◆ **Extracted information**
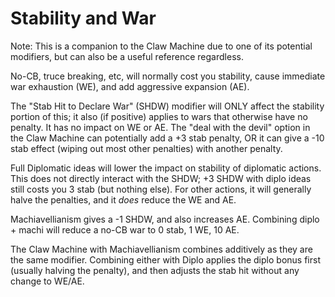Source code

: Stability and War
=================

Note: This is a companion to the Claw Machine due to one of its potential
modifiers, but can also be a useful reference regardless.

No-CB, truce breaking, etc, will normally cost you stability, cause
immediate war exhaustion (WE), and add aggressive expansion (AE).

The "Stab Hit to Declare War" (SHDW) modifier will ONLY affect the stability
portion of this; it also (if positive) applies to wars that otherwise have
no penalty. It has no impact on WE or AE. The "deal with the devil" option
in the Claw Machine can potentially add a +3 stab penalty, OR it can give
a -10 stab effect (wiping out most other penalties) with another penalty.

Full Diplomatic ideas will lower the impact on stability of diplomatic
actions. This does not directly interact with the SHDW; +3 SHDW with diplo
ideas still costs you 3 stab (but nothing else). For other actions, it will
generally halve the penalties, and it *does* reduce the WE and AE.

Machiavellianism gives a -1 SHDW, and also increases AE. Combining diplo +
machi will reduce a no-CB war to 0 stab, 1 WE, 10 AE.

The Claw Machine with Machiavellianism combines additively as they are the
same modifier. Combining either with Diplo applies the diplo bonus first
(usually halving the penalty), and then adjusts the stab hit without any
change to WE/AE.
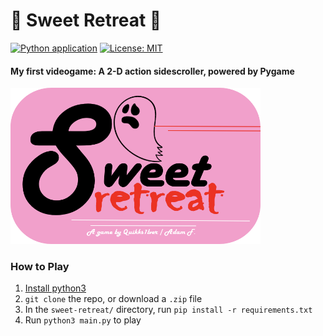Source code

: # 👻 Sweet Retreat 🍪

[![Python application](https://github.com/Quikks1lver/sweet-retreat/actions/workflows/python-app.yml/badge.svg)](https://github.com/Quikks1lver/sweet-retreat/actions/workflows/python-app.yml)
[![License: MIT](https://img.shields.io/badge/License-MIT-yellow.svg)](https://opensource.org/licenses/MIT)

#### My first videogame: A 2-D action sidescroller, powered by Pygame

<img src="images/readme_img.png" width="400" height="250">

### How to Play

1. [Install python3](https://www.python.org/downloads/)
2. `git clone` the repo, or download a `.zip` file
3. In the `sweet-retreat/` directory, run `pip install -r requirements.txt`
4. Run `python3 main.py` to play
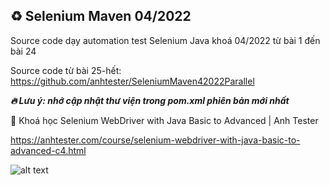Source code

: ## ♻️ Selenium Maven 04/2022
Source code dạy automation test Selenium Java khoá 04/2022 từ bài 1 đến bài 24

Source code từ bài 25-hết: https://github.com/anhtester/SeleniumMaven42022Parallel

***🔥 Lưu ý: nhớ cập nhật thư viện trong pom.xml phiên bản mới nhất***

🔅 Khoá học Selenium WebDriver with Java Basic to Advanced | Anh Tester

https://anhtester.com/course/selenium-webdriver-with-java-basic-to-advanced-c4.html

![alt text](https://anhtester.com/uploads/logo/logo_anh_tester_github_v3.jpg)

◆ **Work task**
Search the lines above for the string "Machine", then show every one that has it.

◆ **Output of the task**
Note: This is a companion to the Claw Machine due to one of its potential
in the Claw Machine can potentially add a +3 stab penalty, OR it can give
The Claw Machine with Machiavellianism combines additively as they are the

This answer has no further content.